Выбрать главу

« La curiosité est un vilain défaut », assure la sagesse populaire. Au CPIS, nous avons conceptualisé le dicton sous la forme d’un sigle : le BEC (besoin d’en connaître) qui décrit une restriction de l’accès à une information considérée comme sensible. Concrètement, même si un gradé possède les habilitations officielles nécessaires, l’accès à l’information ne lui est attribué que lorsqu’il a le besoin spécifique de la connaître. La bataille de Normandie en juin 1944 est l’exemple type d’une restriction au BEC. Pour éviter les fuites et garantir l’effet de surprise, parmi les dizaines de milliers de soldats mobilisés pour l’organisation du débarquement, seule une petite poignée d’entre eux avait connaissance de l’ensemble de l’opération. Et ceux-là ont distribué au reste du personnel militaire uniquement les informations dont ils avaient besoin pour réaliser la mission.

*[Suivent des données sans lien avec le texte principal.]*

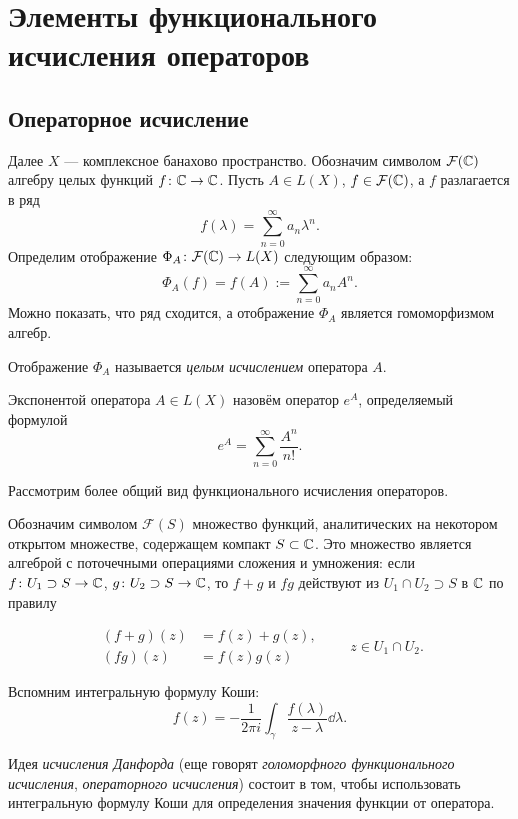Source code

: \section{Элементы функционального исчисления операторов}
\subsection{Операторное исчисление}
Далее $X$ --- комплексное банахово пространство. Обозначим символом
$\mathcal F(\mathbb{C})$ алгебру целых функций $f \colon \mathbb{C} \to \mathbb{C}$.
Пусть $A \in L(X)$, $f \in \mathcal F(\mathbb{C})$, а $f$ разлагается в ряд
\[ f(\lambda) = \sum_{n=0}^\infty a_n \lambda^n. \]
Определим отображение $\Phi_A \colon \mathcal F(\mathbb{C}) \to L(X)$ следующим образом:
\[ \Phi_A(f) = f(A) := \sum_{n=0}^\infty a_n A^n. \]
Можно показать, что ряд сходится, а отображение $\Phi_A$ является гомоморфизмом алгебр.

Отображение $\Phi_A$ называется \emph{целым исчислением} оператора $A$.

\begin{example}
    Экспонентой оператора $A \in L(X)$ назовём оператор $e^A$, определяемый формулой
    \[ e^A = \sum_{n=0}^\infty \frac{A^n}{n!}. \]
\end{example}

Рассмотрим более общий вид функционального исчисления операторов.

Обозначим символом $\mathcal F(S)$ множество функций, аналитических на некотором открытом
множестве, содержащем компакт $S \subset \mathbb{C}$. Это множество является алгеброй с
поточечными операциями сложения и умножения: если $f \colon U_1 \supset S \to \mathbb{C}$,
$g \colon U_2 \supset S \to \mathbb{C}$, то $f + g$ и $fg$ действуют из $U_1 \cap U_2 \supset S$ в
$\mathbb{C}$ по правилу

\[ \begin{aligned}
    (f + g)(z) &= f(z) + g(z), \\
    (fg)(z) &= f(z)g(z)
\end{aligned} \quad\quad z \in U_1 \cap U_2. \]

Вспомним интегральную формулу Коши:
\[ f(z) = -\frac{1}{2\pi i} \int_{\gamma} \frac{f(\lambda)}{z - \lambda} \dd \lambda. \]

Идея \emph{исчисления Данфорда} (еще говорят \emph{голоморфного функционального исчисления},
\emph{операторного исчисления}) состоит в том, чтобы использовать интегральную формулу Коши для 
определения значения функции от оператора.

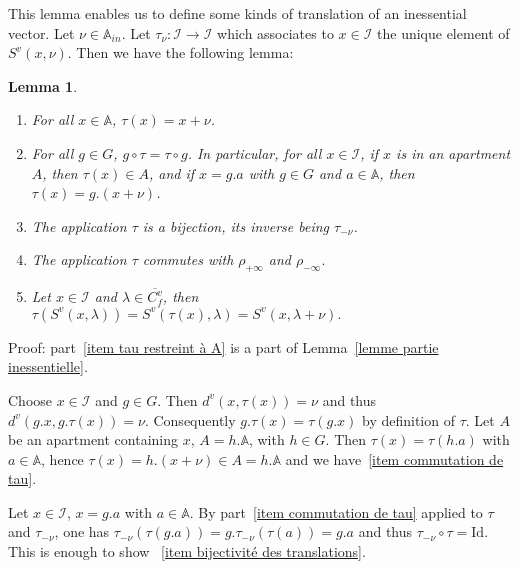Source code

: \documentclass[12pt]{article}
\theoremstyle{plain}
\newtheorem{lemme}[thm]{Lemma}
\theoremstyle{definition}
\newcommand{\A}{\mathbb{A}}
\newcommand{\I}{\mathcal{I}}
\newcommand{\Id}{\mathrm{Id}}
\begin{document}
This lemma enables us to define some kinds of translation of an inessential vector. Let $\nu\in \A_{in}$. Let $\tau_\nu:\I\rightarrow \I$ which associates to $x\in \I$ the unique element of $S^v(x,\nu)$. Then we have the following lemma: 

\begin{lemme}\label{lemme propriétés des translations}
\begin{enumerate}
Let $\nu\in \A_{in}$ and $\tau=\tau_\nu$. Then:

\item For all $x\in \A$, $\tau(x)=x+\nu$.\label{item tau restreint à A}

\item For all $g\in G$, $g\circ\tau=\tau\circ g$. In particular, for all $x\in \I$, if $x$ is in an apartment $A$,
 then $\tau(x)\in A$, and if $x=g.a$ with $g\in G$ and $a\in\A$, then $\tau(x)=g.(x+\nu)$.\label{item commutation de tau}

\item The application $\tau$ is a bijection, its inverse being $\tau_{-\nu}$.\label{item bijectivité des translations}


\item The application $\tau$ commutes with $\rho_{+\infty}$ and $\rho_{-\infty}.$\label{item commutation translation retraction}

\item Let $x\in \I$ and $\lambda\in \overline{C_f^v}$, then $\tau(S^v(x,\lambda))=S^v(\tau(x),\lambda)=S^v(x,\lambda+\nu).$\label{item translation d'une boule}

\end{enumerate}
\end{lemme}

Proof: part~\ref{item tau restreint à A} is a part of Lemma~\ref{lemme partie inessentielle}.


Choose $x\in \I$ and $g\in G$. Then $d^v(x,\tau(x))=\nu$ and thus $d^v(g.x,g.\tau(x))=\nu$. Consequently $g.\tau(x)=\tau(g.x)$ by definition of $\tau$. Let $A$ be an apartment containing $x$, $A=h.\A$, with $h\in G$. Then $\tau(x)=\tau(h.a)$ with $a\in \A$, hence $\tau(x)=h.(x+\nu)\in A=h.\A$ and we have~\ref{item commutation de tau}.

Let $x\in\I$, $x=g.a$ with $a\in \A$. By part~\ref{item commutation de tau} applied to $\tau$ and $\tau_{-\nu}$, one has $\tau_{-\nu}(\tau(g.a))=g.\tau_{-\nu}(\tau(a))=g.a$ and thus $\tau_{-\nu}\circ\tau=\Id$. This is enough to show ~\ref{item bijectivité des translations}.
\end{document}
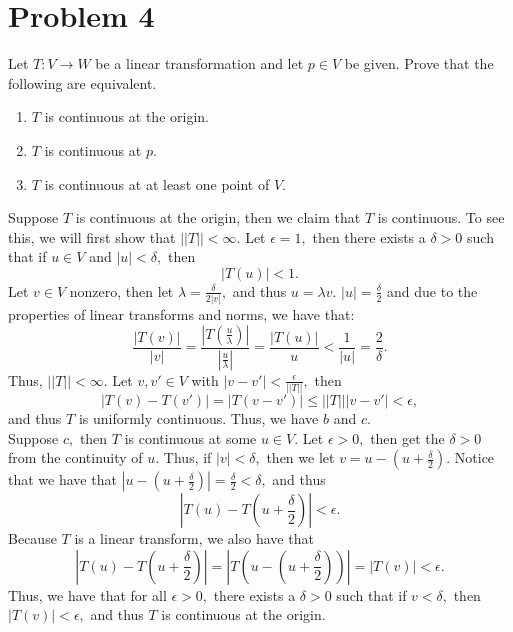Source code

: \documentclass[11pt]{article}
\begin{document}
\newpage
\section*{Problem 4}
\begin{problem}
    Let $T: V \to W$ be a linear transformation and let $p \in V$ be given. Prove that the following are equivalent.
    \begin{enumerate}
        \item $T$ is continuous at the origin.
        \item $T$ is continuous at $p.$
        \item $T$ is continuous at at least one point of $V.$
    \end{enumerate}
\end{problem}
\begin{solution}
    Suppose $T$ is continuous at the origin, then we claim that $T$ is continuous. To see this, we will first show that $||T||< \infty.$ Let $\epsilon = 1,$ then there exists a $\delta>0$ such that if $u \in V$ and $|u|< \delta,$ then 
    \[|T(u)|<1.\] Let $v \in V$ nonzero, then let $\lambda = \frac{\delta}{2|v|},$ and thus $u = \lambda v.$
    $|u| = \frac{\delta}{2}$ and due to the properties of linear transforms and norms, we have that:
    \[\frac{|T(v)|}{|v|} = \frac{|T(\frac{u}{\lambda})|}{|\frac{u}{\lambda}|} = \frac{|T(u)|}{u}< \frac{1}{|u|} = \frac{2}{\delta}.\] Thus, $||T||< \infty.$ Let $v, v' \in V$ with $|v-v'|< \frac{\epsilon}{||T||},$ then 
    \[|T(v) - T(v')| = |T(v-v')|\leq ||T|||v-v'|< \epsilon,\] and thus $T$ is uniformly continuous. Thus, we have $b$ and $c.$\\

    Suppose $c,$ then $T$ is continuous at some $u \in V.$ Let $\epsilon>0,$ then get the $\delta>0$ from the continuity of $u.$ Thus, if $|v|< \delta,$ then we let $v = u - (u + \frac{\delta}{2}).$ Notice that 
    we have that $|u - (u + \frac{\delta}{2})| = \frac{\delta}{2}< \delta,$ and thus 
    \[|T(u) - T(u + \frac{\delta}{2})| < \epsilon.\] Because $T$ is a linear transform, we also have that 
    \[|T(u) - T(u + \frac{\delta}{2})| = |T(u - (u + \frac{\delta}{2}))| = |T(v)|< \epsilon.\] Thus, we have that for all $\epsilon>0,$ there exists a $\delta>0$ such that if $v < \delta,$ then $|T(v)|< \epsilon,$ and thus $T$ is continuous at the origin.
\end{solution}

\newpage
\end{document}
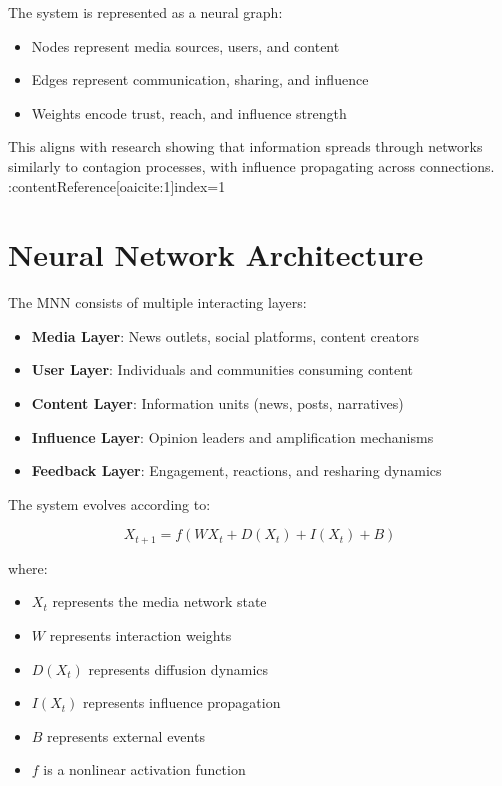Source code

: \documentclass[12pt]{article}
\begin{document}
The system is represented as a neural graph:

\begin{itemize}
\item Nodes represent media sources, users, and content
\item Edges represent communication, sharing, and influence
\item Weights encode trust, reach, and influence strength
\end{itemize}

This aligns with research showing that information spreads through networks similarly to contagion processes, with influence propagating across connections. :contentReference[oaicite:1]{index=1}  

\section{Neural Network Architecture}

The MNN consists of multiple interacting layers:

\begin{itemize}
\item \textbf{Media Layer}: News outlets, social platforms, content creators
\item \textbf{User Layer}: Individuals and communities consuming content
\item \textbf{Content Layer}: Information units (news, posts, narratives)
\item \textbf{Influence Layer}: Opinion leaders and amplification mechanisms
\item \textbf{Feedback Layer}: Engagement, reactions, and resharing dynamics
\end{itemize}

The system evolves according to:

\[
X_{t+1} = f(WX_t + D(X_t) + I(X_t) + B)
\]

where:
\begin{itemize}
\item $X_t$ represents the media network state
\item $W$ represents interaction weights
\item $D(X_t)$ represents diffusion dynamics
\item $I(X_t)$ represents influence propagation
\item $B$ represents external events
\item $f$ is a nonlinear activation function
\end{itemize}
\end{document}
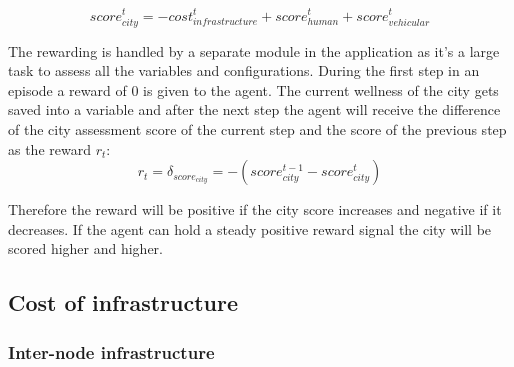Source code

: \documentclass[
]{elteikthesis}[2023/04/10]
\begin{document}
\begin{equation}
score_{city}^{t}=-cost_{infrastructure}^{t}+score_{human}^{t}+score_{vehicular}^{t}
\end{equation}

The rewarding is handled by a separate module in the application as it's
a large task to assess all the variables and configurations. During
the first step in an episode a reward of 0 is given to the agent.
The current wellness of the city gets saved into a variable and after
the next step the agent will receive the difference of the city assessment
score of the current step and the score of the previous step as the
reward $r_{t}$: 
\begin{equation}
r_{t}=\delta_{score_{city}}=-(score_{city}^{t-1}-score_{city}^{t})
\end{equation}

Therefore the reward will be positive if the city score increases
and negative if it decreases. If the agent can hold a steady positive
reward signal the city will be scored higher and higher.

\subsection{Cost of infrastructure}

\subsubsection*{Inter-node infrastructure}
\end{document}
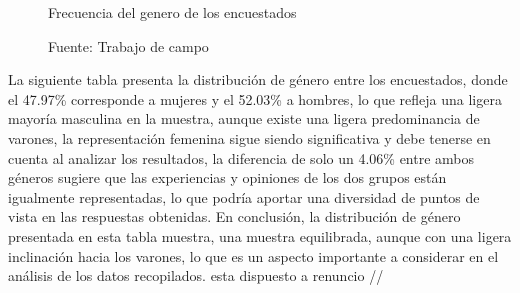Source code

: \documentclass{article}\usepackage[]{graphicx}\usepackage[table]{xcolor}
\makeatletter
\newenvironment{kframe}{%
 \def\at@end@of@kframe{}%
 \ifinner\ifhmode%
  \def\at@end@of@kframe{\end{minipage}}%
  \begin{minipage}{\columnwidth}%
 \fi\fi%
 \def\FrameCommand##1{\hskip\@totalleftmargin \hskip-\fboxsep
 \colorbox{shadecolor}{##1}\hskip-\fboxsep
     \hskip-\linewidth \hskip-\@totalleftmargin \hskip\columnwidth}%
 \MakeFramed {\advance\hsize-\width
   \@totalleftmargin\z@ \linewidth\hsize
   \@setminipage}}%
 {\par\unskip\endMakeFramed%
 \at@end@of@kframe}
\newenvironment{knitrout}{}{} %
\makeatother
\begin{document}
\begin{figure}[H]
  \centering
  \caption{Frecuencia del genero de los encuestados}
\begin{knitrout}
\color{fgcolor}\begin{kframe}


{\ttfamily\noindent\bfseries{}}

{\ttfamily\noindent{}}

{\ttfamily\noindent\bfseries{}}

{\ttfamily\noindent\bfseries\color{errorcolor}{\#\# Error: objeto 'datos' no encontrado}}

{\ttfamily\noindent\bfseries\color{errorcolor}{\#\# Error: objeto 'datos' no encontrado}}

{\ttfamily\noindent\bfseries\color{errorcolor}{\#\# Error: objeto 'datos' no encontrado}}

{\ttfamily\noindent\bfseries\color{errorcolor}{\#\# Error: objeto 'graph1' no encontrado}}\end{kframe}
\end{knitrout}
  \caption*{Fuente: Trabajo de campo}
\end{figure}
La siguiente tabla  presenta la distribución de género entre los encuestados, donde el 47.97\% corresponde a mujeres y el 52.03\% a hombres, lo que refleja una ligera mayoría masculina en la muestra, aunque existe una ligera predominancia de varones, la representación femenina sigue siendo significativa y debe tenerse en cuenta al analizar los resultados, la diferencia de solo un 4.06\% entre ambos géneros sugiere que las experiencias y opiniones de los dos grupos están igualmente representadas, lo que podría aportar una diversidad de puntos de vista en las respuestas obtenidas. En conclusión, la distribución de género presentada en esta tabla muestra, una muestra equilibrada, aunque con una ligera inclinación hacia los varones, lo que es un aspecto importante a considerar en el análisis de los datos recopilados.
esta dispuesto a renuncio //
\end{document}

Le besoin d’en connaître, première mesure de sécurité que les nouveaux venus découvrent, constitue l’une des clés de voûte de notre formation. Il ne s’agit ni d’un culte du secret ni de paranoïa. Mais si un équipier est fait prisonnier ou enlevé, l’ennemi tentera de lui extorquer des renseignements, éventuellement en le droguant ou en le torturant. Ainsi, celui qui ne sait rien ne sera jamais en situation de mettre en danger le succès d’une mission ou la vie de ses équipiers. Il ne livrera pas le nom de famille de son partenaire puisqu’il ignore tout de son identité.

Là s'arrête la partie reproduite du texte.